Segment Open

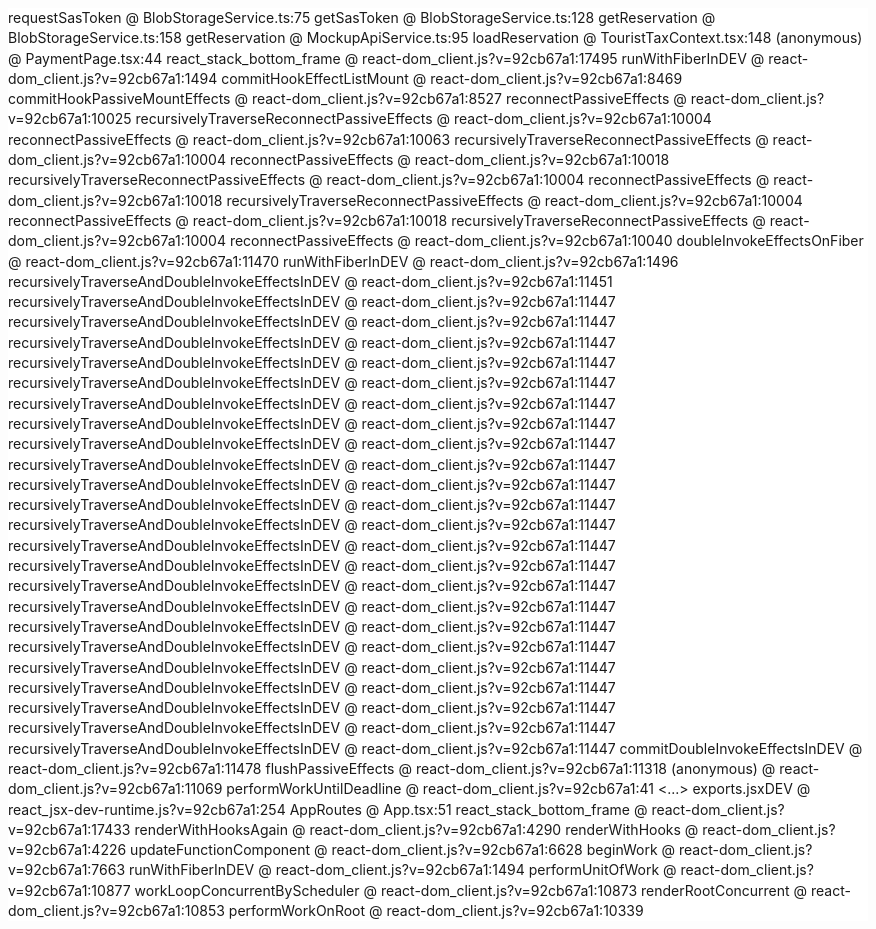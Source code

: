 requestSasToken @ BlobStorageService.ts:75
getSasToken @ BlobStorageService.ts:128
getReservation @ BlobStorageService.ts:158
getReservation @ MockupApiService.ts:95
loadReservation @ TouristTaxContext.tsx:148
(anonymous) @ PaymentPage.tsx:44
react_stack_bottom_frame @ react-dom_client.js?v=92cb67a1:17495
runWithFiberInDEV @ react-dom_client.js?v=92cb67a1:1494
commitHookEffectListMount @ react-dom_client.js?v=92cb67a1:8469
commitHookPassiveMountEffects @ react-dom_client.js?v=92cb67a1:8527
reconnectPassiveEffects @ react-dom_client.js?v=92cb67a1:10025
recursivelyTraverseReconnectPassiveEffects @ react-dom_client.js?v=92cb67a1:10004
reconnectPassiveEffects @ react-dom_client.js?v=92cb67a1:10063
recursivelyTraverseReconnectPassiveEffects @ react-dom_client.js?v=92cb67a1:10004
reconnectPassiveEffects @ react-dom_client.js?v=92cb67a1:10018
recursivelyTraverseReconnectPassiveEffects @ react-dom_client.js?v=92cb67a1:10004
reconnectPassiveEffects @ react-dom_client.js?v=92cb67a1:10018
recursivelyTraverseReconnectPassiveEffects @ react-dom_client.js?v=92cb67a1:10004
reconnectPassiveEffects @ react-dom_client.js?v=92cb67a1:10018
recursivelyTraverseReconnectPassiveEffects @ react-dom_client.js?v=92cb67a1:10004
reconnectPassiveEffects @ react-dom_client.js?v=92cb67a1:10040
doubleInvokeEffectsOnFiber @ react-dom_client.js?v=92cb67a1:11470
runWithFiberInDEV @ react-dom_client.js?v=92cb67a1:1496
recursivelyTraverseAndDoubleInvokeEffectsInDEV @ react-dom_client.js?v=92cb67a1:11451
recursivelyTraverseAndDoubleInvokeEffectsInDEV @ react-dom_client.js?v=92cb67a1:11447
recursivelyTraverseAndDoubleInvokeEffectsInDEV @ react-dom_client.js?v=92cb67a1:11447
recursivelyTraverseAndDoubleInvokeEffectsInDEV @ react-dom_client.js?v=92cb67a1:11447
recursivelyTraverseAndDoubleInvokeEffectsInDEV @ react-dom_client.js?v=92cb67a1:11447
recursivelyTraverseAndDoubleInvokeEffectsInDEV @ react-dom_client.js?v=92cb67a1:11447
recursivelyTraverseAndDoubleInvokeEffectsInDEV @ react-dom_client.js?v=92cb67a1:11447
recursivelyTraverseAndDoubleInvokeEffectsInDEV @ react-dom_client.js?v=92cb67a1:11447
recursivelyTraverseAndDoubleInvokeEffectsInDEV @ react-dom_client.js?v=92cb67a1:11447
recursivelyTraverseAndDoubleInvokeEffectsInDEV @ react-dom_client.js?v=92cb67a1:11447
recursivelyTraverseAndDoubleInvokeEffectsInDEV @ react-dom_client.js?v=92cb67a1:11447
recursivelyTraverseAndDoubleInvokeEffectsInDEV @ react-dom_client.js?v=92cb67a1:11447
recursivelyTraverseAndDoubleInvokeEffectsInDEV @ react-dom_client.js?v=92cb67a1:11447
recursivelyTraverseAndDoubleInvokeEffectsInDEV @ react-dom_client.js?v=92cb67a1:11447
recursivelyTraverseAndDoubleInvokeEffectsInDEV @ react-dom_client.js?v=92cb67a1:11447
recursivelyTraverseAndDoubleInvokeEffectsInDEV @ react-dom_client.js?v=92cb67a1:11447
recursivelyTraverseAndDoubleInvokeEffectsInDEV @ react-dom_client.js?v=92cb67a1:11447
recursivelyTraverseAndDoubleInvokeEffectsInDEV @ react-dom_client.js?v=92cb67a1:11447
recursivelyTraverseAndDoubleInvokeEffectsInDEV @ react-dom_client.js?v=92cb67a1:11447
recursivelyTraverseAndDoubleInvokeEffectsInDEV @ react-dom_client.js?v=92cb67a1:11447
recursivelyTraverseAndDoubleInvokeEffectsInDEV @ react-dom_client.js?v=92cb67a1:11447
recursivelyTraverseAndDoubleInvokeEffectsInDEV @ react-dom_client.js?v=92cb67a1:11447
recursivelyTraverseAndDoubleInvokeEffectsInDEV @ react-dom_client.js?v=92cb67a1:11447
recursivelyTraverseAndDoubleInvokeEffectsInDEV @ react-dom_client.js?v=92cb67a1:11447
commitDoubleInvokeEffectsInDEV @ react-dom_client.js?v=92cb67a1:11478
flushPassiveEffects @ react-dom_client.js?v=92cb67a1:11318
(anonymous) @ react-dom_client.js?v=92cb67a1:11069
performWorkUntilDeadline @ react-dom_client.js?v=92cb67a1:41
<...>
exports.jsxDEV @ react_jsx-dev-runtime.js?v=92cb67a1:254
AppRoutes @ App.tsx:51
react_stack_bottom_frame @ react-dom_client.js?v=92cb67a1:17433
renderWithHooksAgain @ react-dom_client.js?v=92cb67a1:4290
renderWithHooks @ react-dom_client.js?v=92cb67a1:4226
updateFunctionComponent @ react-dom_client.js?v=92cb67a1:6628
beginWork @ react-dom_client.js?v=92cb67a1:7663
runWithFiberInDEV @ react-dom_client.js?v=92cb67a1:1494
performUnitOfWork @ react-dom_client.js?v=92cb67a1:10877
workLoopConcurrentByScheduler @ react-dom_client.js?v=92cb67a1:10873
renderRootConcurrent @ react-dom_client.js?v=92cb67a1:10853
performWorkOnRoot @ react-dom_client.js?v=92cb67a1:10339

Segment Closed

Each line of the data above containing the string "BlobStorageService" is to be copied.

» **Answer box**:
: requestSasToken @ BlobStorageService.ts:75
getSasToken @ BlobStorageService.ts:128
getReservation @ BlobStorageService.ts:158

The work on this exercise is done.